Without the pictures, output the lines of the material from the very first through the one that holds "TDEs have already".

▶ **RECORD SET**
▼

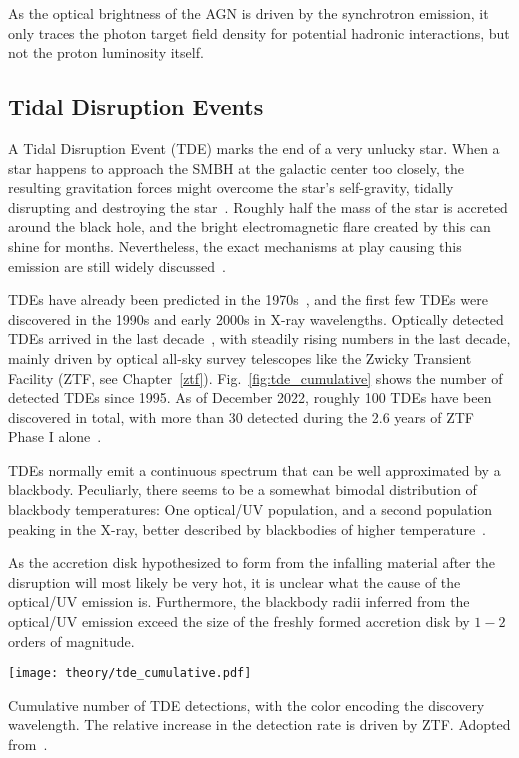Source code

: As the optical brightness of the AGN is driven by the synchrotron emission, it only traces the photon target field density for potential hadronic interactions, but not the proton luminosity itself.

\subsection{Tidal Disruption Events}

A Tidal Disruption Event (TDE) marks the end of a very unlucky star. When a star happens to approach the SMBH at the galactic center too closely, the resulting gravitation forces might overcome the star's self-gravity, tidally disrupting and destroying the star~. Roughly half the mass of the star is accreted around the black hole, and the bright electromagnetic flare created by this can shine for months. Nevertheless, the exact mechanisms at play causing this emission are still widely discussed~.

TDEs have already been predicted in the 1970s~, and the first few TDEs were discovered in the 1990s and early 2000s in X-ray wavelengths. Optically detected TDEs arrived in the last decade~, with steadily rising numbers in the last decade, mainly driven by optical all-sky survey telescopes like the Zwicky Transient Facility (ZTF, see Chapter~\ref{ztf}). Fig.~\ref{fig:tde_cumulative} shows the number of detected TDEs since 1995. As of December 2022, roughly 100 TDEs have been discovered in total, with more than 30 detected during the 2.6 years of ZTF Phase I alone~.

TDEs normally emit a continuous spectrum that can be well approximated by a blackbody. Peculiarly, there seems to be a somewhat bimodal distribution of blackbody temperatures: One optical/UV population, and a second population peaking in the X-ray, better described by blackbodies of higher temperature~\cite{Gezari2021}.

As the accretion disk hypothesized  to form from the infalling material after the disruption will most likely be very hot, it is unclear what the cause of the optical/UV emission is. Furthermore, the blackbody radii inferred from the optical/UV emission exceed the size of the freshly formed accretion disk by $1-2$ orders of magnitude.

\begin{marginfigure}
    \texttt{[image: theory/tde\_cumulative.pdf]}
    \caption[TDE detections]{Cumulative number of TDE detections, with the color encoding the discovery wavelength. The relative increase in the detection rate is driven by ZTF\@. Adopted from~\cite{Gezari2021}.}
\end{marginfigure}

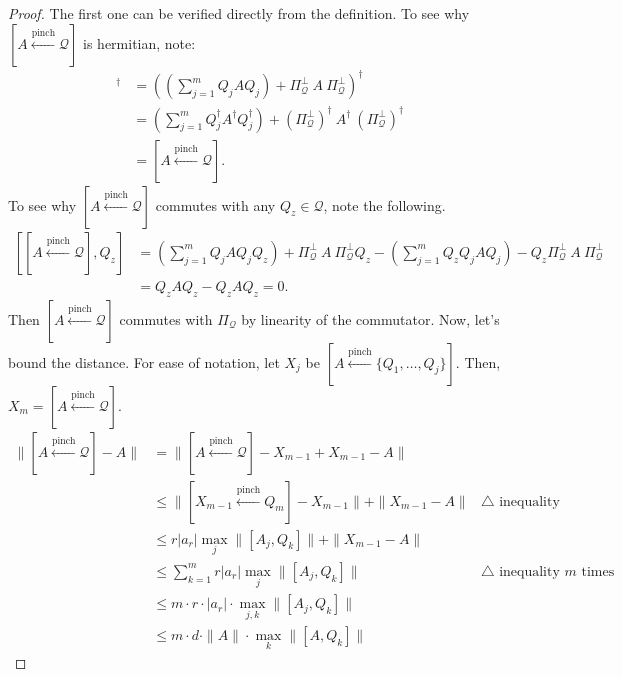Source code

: \documentclass[12pt]{article}
\theoremstyle{plain}
\begin{document}
\begin{proof}
    The first one can be verified directly from the definition. To see why $[A \overset{\text{pinch}}{\gets} \mathcal{Q}]$ is hermitian, note:
    \begin{align*}
        [A \overset{\text{pinch}}{\gets} \mathcal{Q}]^\dagger &= \left(\left(\sum\limits_{j = 1}^m Q_j AQ_j\right) + \Pi_{\mathcal{Q}}^\bot \ A\ \Pi_{\mathcal{Q}}^\bot\right)^\dagger\\
        &= \left(\sum\limits_{j = 1}^m Q_j^\dagger A^\dagger Q_j^\dagger \right) + (\Pi_{\mathcal{Q}}^\bot)^\dagger \ A^\dagger\ (\Pi_{\mathcal{Q}}^\bot)^\dagger\\
        &= [A \overset{\text{pinch}}{\gets} \mathcal{Q}].
    \end{align*}
To see why $[A \overset{\text{pinch}}{\gets} \mathcal{Q}]$ commutes with any $Q_z \in \mathcal{Q}$, note the following.
\begin{align*}
    \left[[A \overset{\text{pinch}}{\gets} \mathcal{Q}], Q_z\right] &= \left(\sum\limits_{j = 1}^m Q_j AQ_j Q_z\right) + \Pi_{\mathcal{Q}}^\bot \ A\ \Pi_{\mathcal{Q}}^\bot Q_z - \left(\sum\limits_{j = 1}^m Q_z Q_j AQ_j\right) - Q_z\Pi_{\mathcal{Q}}^\bot \ A\ \Pi_{\mathcal{Q}}^\bot\\
    &= Q_z A Q_z - Q_z A Q_z = 0.
\end{align*}
Then $[A \overset{\text{pinch}}{\gets} \mathcal{Q}]$ commutes with $\Pi_{\mathcal{Q}}$ by linearity of the commutator.
Now, let's bound the distance. For ease of notation, let $X_{j}$ be $[A \overset{\text{pinch}}{\gets} \{Q_1, \dots, Q_j\}]$. Then, $X_m = [A \overset{\text{pinch}}{\gets} \mathcal{Q}]$.
\begin{align*}
    \|[A \overset{\text{pinch}}{\gets} \mathcal{Q}] - A\| &= \|[A \overset{\text{pinch}}{\gets} \mathcal{Q}] - X_{m-1} + X_{m-1} - A\|\\
    &\leq \|[X_{m-1} \overset{\text{pinch}}{\gets} Q_m] -X_{m-1}\| + \|X_{m-1} - A\| & \triangle  \text{ inequality}\\
    &\leq r |a_r| \max_{j}\| [A_j, Q_k]\| + \|X_{m-1} - A\|\\
    &\leq \sum\limits_{k = 1}^m r |a_r| \max_{j}\| [A_j, Q_k]\| & \triangle  \text{ inequality $m$ times}\\
    &\leq m \cdot r \cdot |a_r|\cdot \max_{j, k}\| [A_j, Q_k]\|\\
    &\leq m \cdot d \cdot \|A\|\cdot \max_{k}\| [A, Q_k]\|
\end{align*}
\end{proof}
\end{document}
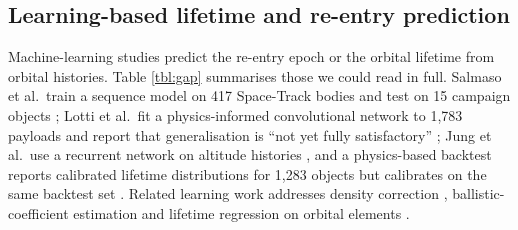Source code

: \documentclass[3p,times,twocolumn]{elsarticle}
\begin{document}
\subsection{Learning-based lifetime and re-entry
prediction}\label{learning-based-lifetime-and-re-entry-prediction}

Machine-learning studies predict the re-entry epoch or the orbital
lifetime from orbital histories. Table \ref{tbl:gap} summarises those we
could read in full. Salmaso et al.~train a sequence model on 417
Space-Track bodies and test on 15 campaign objects
\citep{salmaso2023machine}; Lotti et al.~fit a physics-informed
convolutional network to 1,783 payloads and report that generalisation
is ``not yet fully satisfactory'' \citep{lotti2025exploring}; Jung et
al.~use a recurrent network on altitude histories
\citep{jung2021recurrent}, and a physics-based backtest reports
calibrated lifetime distributions for 1,283 objects but calibrates on
the same backtest set \citep{shambaugh2026validation}. Related learning
work addresses density correction \citep{licata2022machine},
ballistic-coefficient estimation \citep{andaristiyan2025ballistic} and
lifetime regression on orbital elements
\citep{li2023backpropagation, peng2020machine}.
\end{document}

▲

▶ **ANSWER TO THIS PROBLEM**
Source code

: As the optical brightness of the AGN is driven by the synchrotron emission, it only traces the photon target field density for potential hadronic interactions, but not the proton luminosity itself.

\subsection{Tidal Disruption Events}

A Tidal Disruption Event (TDE) marks the end of a very unlucky star. When a star happens to approach the SMBH at the galactic center too closely, the resulting gravitation forces might overcome the star's self-gravity, tidally disrupting and destroying the star~. Roughly half the mass of the star is accreted around the black hole, and the bright electromagnetic flare created by this can shine for months. Nevertheless, the exact mechanisms at play causing this emission are still widely discussed~.

TDEs have already been predicted in the 1970s~, and the first few TDEs were discovered in the 1990s and early 2000s in X-ray wavelengths. Optically detected TDEs arrived in the last decade~, with steadily rising numbers in the last decade, mainly driven by optical all-sky survey telescopes like the Zwicky Transient Facility (ZTF, see Chapter~\ref{ztf}). Fig.~\ref{fig:tde_cumulative} shows the number of detected TDEs since 1995. As of December 2022, roughly 100 TDEs have been discovered in total, with more than 30 detected during the 2.6 years of ZTF Phase I alone~.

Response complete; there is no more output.